*** MATERIAL TO PROCESS Section Begins ***

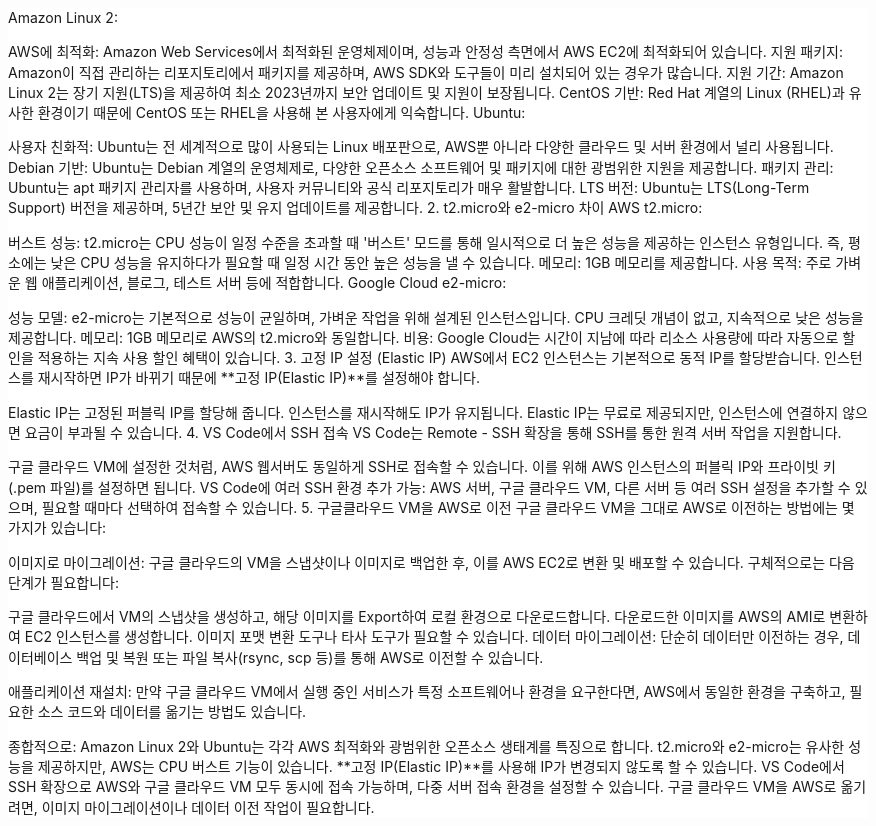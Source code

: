 Amazon Linux 2:

AWS에 최적화: Amazon Web Services에서 최적화된 운영체제이며, 성능과 안정성 측면에서 AWS EC2에 최적화되어 있습니다.
지원 패키지: Amazon이 직접 관리하는 리포지토리에서 패키지를 제공하며, AWS SDK와 도구들이 미리 설치되어 있는 경우가 많습니다.
지원 기간: Amazon Linux 2는 장기 지원(LTS)을 제공하여 최소 2023년까지 보안 업데이트 및 지원이 보장됩니다.
CentOS 기반: Red Hat 계열의 Linux (RHEL)과 유사한 환경이기 때문에 CentOS 또는 RHEL을 사용해 본 사용자에게 익숙합니다.
Ubuntu:

사용자 친화적: Ubuntu는 전 세계적으로 많이 사용되는 Linux 배포판으로, AWS뿐 아니라 다양한 클라우드 및 서버 환경에서 널리 사용됩니다.
Debian 기반: Ubuntu는 Debian 계열의 운영체제로, 다양한 오픈소스 소프트웨어 및 패키지에 대한 광범위한 지원을 제공합니다.
패키지 관리: Ubuntu는 apt 패키지 관리자를 사용하며, 사용자 커뮤니티와 공식 리포지토리가 매우 활발합니다.
LTS 버전: Ubuntu는 LTS(Long-Term Support) 버전을 제공하며, 5년간 보안 및 유지 업데이트를 제공합니다.
2. t2.micro와 e2-micro 차이
AWS t2.micro:

버스트 성능: t2.micro는 CPU 성능이 일정 수준을 초과할 때 '버스트' 모드를 통해 일시적으로 더 높은 성능을 제공하는 인스턴스 유형입니다. 즉, 평소에는 낮은 CPU 성능을 유지하다가 필요할 때 일정 시간 동안 높은 성능을 낼 수 있습니다.
메모리: 1GB 메모리를 제공합니다.
사용 목적: 주로 가벼운 웹 애플리케이션, 블로그, 테스트 서버 등에 적합합니다.
Google Cloud e2-micro:

성능 모델: e2-micro는 기본적으로 성능이 균일하며, 가벼운 작업을 위해 설계된 인스턴스입니다. CPU 크레딧 개념이 없고, 지속적으로 낮은 성능을 제공합니다.
메모리: 1GB 메모리로 AWS의 t2.micro와 동일합니다.
비용: Google Cloud는 시간이 지남에 따라 리소스 사용량에 따라 자동으로 할인을 적용하는 지속 사용 할인 혜택이 있습니다.
3. 고정 IP 설정 (Elastic IP)
AWS에서 EC2 인스턴스는 기본적으로 동적 IP를 할당받습니다. 인스턴스를 재시작하면 IP가 바뀌기 때문에 **고정 IP(Elastic IP)**를 설정해야 합니다.

Elastic IP는 고정된 퍼블릭 IP를 할당해 줍니다. 인스턴스를 재시작해도 IP가 유지됩니다.
Elastic IP는 무료로 제공되지만, 인스턴스에 연결하지 않으면 요금이 부과될 수 있습니다.
4. VS Code에서 SSH 접속
VS Code는 Remote - SSH 확장을 통해 SSH를 통한 원격 서버 작업을 지원합니다.

구글 클라우드 VM에 설정한 것처럼, AWS 웹서버도 동일하게 SSH로 접속할 수 있습니다. 이를 위해 AWS 인스턴스의 퍼블릭 IP와 프라이빗 키(.pem 파일)를 설정하면 됩니다.
VS Code에 여러 SSH 환경 추가 가능: AWS 서버, 구글 클라우드 VM, 다른 서버 등 여러 SSH 설정을 추가할 수 있으며, 필요할 때마다 선택하여 접속할 수 있습니다.
5. 구글클라우드 VM을 AWS로 이전
구글 클라우드 VM을 그대로 AWS로 이전하는 방법에는 몇 가지가 있습니다:

이미지로 마이그레이션: 구글 클라우드의 VM을 스냅샷이나 이미지로 백업한 후, 이를 AWS EC2로 변환 및 배포할 수 있습니다. 구체적으로는 다음 단계가 필요합니다:

구글 클라우드에서 VM의 스냅샷을 생성하고, 해당 이미지를 Export하여 로컬 환경으로 다운로드합니다.
다운로드한 이미지를 AWS의 AMI로 변환하여 EC2 인스턴스를 생성합니다.
이미지 포맷 변환 도구나 타사 도구가 필요할 수 있습니다.
데이터 마이그레이션: 단순히 데이터만 이전하는 경우, 데이터베이스 백업 및 복원 또는 파일 복사(rsync, scp 등)를 통해 AWS로 이전할 수 있습니다.

애플리케이션 재설치: 만약 구글 클라우드 VM에서 실행 중인 서비스가 특정 소프트웨어나 환경을 요구한다면, AWS에서 동일한 환경을 구축하고, 필요한 소스 코드와 데이터를 옮기는 방법도 있습니다.

종합적으로:
Amazon Linux 2와 Ubuntu는 각각 AWS 최적화와 광범위한 오픈소스 생태계를 특징으로 합니다.
t2.micro와 e2-micro는 유사한 성능을 제공하지만, AWS는 CPU 버스트 기능이 있습니다.
**고정 IP(Elastic IP)**를 사용해 IP가 변경되지 않도록 할 수 있습니다.
VS Code에서 SSH 확장으로 AWS와 구글 클라우드 VM 모두 동시에 접속 가능하며, 다중 서버 접속 환경을 설정할 수 있습니다.
구글 클라우드 VM을 AWS로 옮기려면, 이미지 마이그레이션이나 데이터 이전 작업이 필요합니다.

*** MATERIAL TO PROCESS Section Ends ***

WORK ORDER →
All that belongs in your answer is the stretch of entries above from the line with "비용: Google Cloud는" through the line with "VS Code는 Remote", printed exactly.

ANSWER TO THIS PROBLEM →
비용: Google Cloud는 시간이 지남에 따라 리소스 사용량에 따라 자동으로 할인을 적용하는 지속 사용 할인 혜택이 있습니다.
3. 고정 IP 설정 (Elastic IP)
AWS에서 EC2 인스턴스는 기본적으로 동적 IP를 할당받습니다. 인스턴스를 재시작하면 IP가 바뀌기 때문에 **고정 IP(Elastic IP)**를 설정해야 합니다.

Elastic IP는 고정된 퍼블릭 IP를 할당해 줍니다. 인스턴스를 재시작해도 IP가 유지됩니다.
Elastic IP는 무료로 제공되지만, 인스턴스에 연결하지 않으면 요금이 부과될 수 있습니다.
4. VS Code에서 SSH 접속
VS Code는 Remote - SSH 확장을 통해 SSH를 통한 원격 서버 작업을 지원합니다.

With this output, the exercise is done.